[Activity]
The required output is the line with "Cursor arrows /" and each line that follows it to the end of the entries below, copied exactly and with nothing added.

==*==

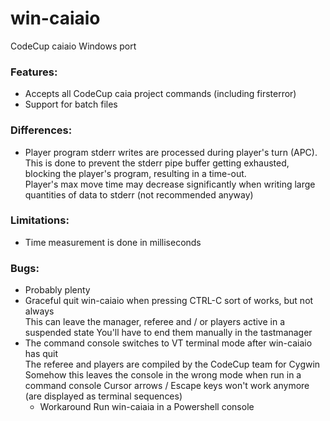 # win-caiaio
CodeCup caiaio Windows port  

### Features:
- Accepts all CodeCup caia project commands (including firsterror)
- Support for batch files

### Differences:
- Player program stderr writes are processed during player's turn (APC).  
  This is done to prevent the stderr pipe buffer getting exhausted, blocking the player's program, resulting in a time-out.  
  Player's max move time may decrease significantly when writing large quantities of data to stderr (not recommended anyway)

### Limitations:
- Time measurement is done in milliseconds

### Bugs:
- Probably plenty  
- Graceful quit win-caiaio when pressing CTRL-C sort of works, but not always\
  This can leave the manager, referee and / or players active in a suspended state
  You'll have to end them manually in the tastmanager
- The command console switches to VT terminal mode after win-caiaio has quit\
  The referee and players are compiled by the CodeCup team for Cygwin
  Somehow this leaves the console in the wrong mode when run in a command console
  Cursor arrows / Escape keys won't work anymore (are displayed as terminal sequences)
  - Workaround
    Run win-caiaia in a Powershell console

==*==

[Answer to the problem]
  Cursor arrows / Escape keys won't work anymore (are displayed as terminal sequences)
  - Workaround
    Run win-caiaia in a Powershell console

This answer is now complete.